#### WORK ITEM
Run through the records and, wherever a line holds the word "compatibility", return that line.

Start of RECORDS PROVIDED

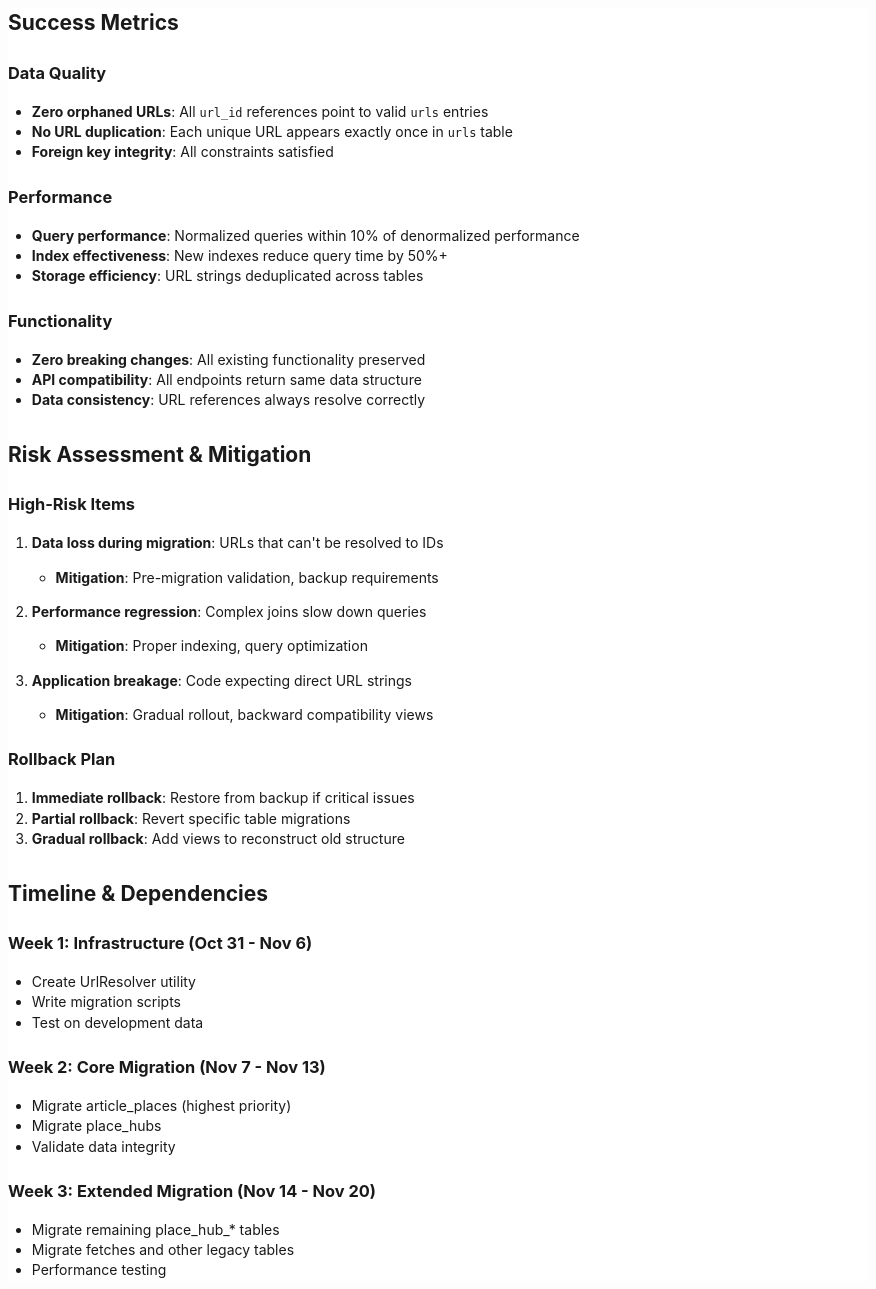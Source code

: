 ## Success Metrics

### Data Quality
- **Zero orphaned URLs**: All `url_id` references point to valid `urls` entries
- **No URL duplication**: Each unique URL appears exactly once in `urls` table
- **Foreign key integrity**: All constraints satisfied

### Performance
- **Query performance**: Normalized queries within 10% of denormalized performance
- **Index effectiveness**: New indexes reduce query time by 50%+
- **Storage efficiency**: URL strings deduplicated across tables

### Functionality
- **Zero breaking changes**: All existing functionality preserved
- **API compatibility**: All endpoints return same data structure
- **Data consistency**: URL references always resolve correctly

## Risk Assessment & Mitigation

### High-Risk Items
1. **Data loss during migration**: URLs that can't be resolved to IDs
   - **Mitigation**: Pre-migration validation, backup requirements

2. **Performance regression**: Complex joins slow down queries
   - **Mitigation**: Proper indexing, query optimization

3. **Application breakage**: Code expecting direct URL strings
   - **Mitigation**: Gradual rollout, backward compatibility views

### Rollback Plan
1. **Immediate rollback**: Restore from backup if critical issues
2. **Partial rollback**: Revert specific table migrations
3. **Gradual rollback**: Add views to reconstruct old structure

## Timeline & Dependencies

### Week 1: Infrastructure (Oct 31 - Nov 6)
- Create UrlResolver utility
- Write migration scripts
- Test on development data

### Week 2: Core Migration (Nov 7 - Nov 13)
- Migrate article_places (highest priority)
- Migrate place_hubs
- Validate data integrity

### Week 3: Extended Migration (Nov 14 - Nov 20)
- Migrate remaining place_hub_* tables
- Migrate fetches and other legacy tables
- Performance testing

End of RECORDS PROVIDED

#### COMPLETED EXERCISE
- **API compatibility**: All endpoints return same data structure
   - **Mitigation**: Gradual rollout, backward compatibility views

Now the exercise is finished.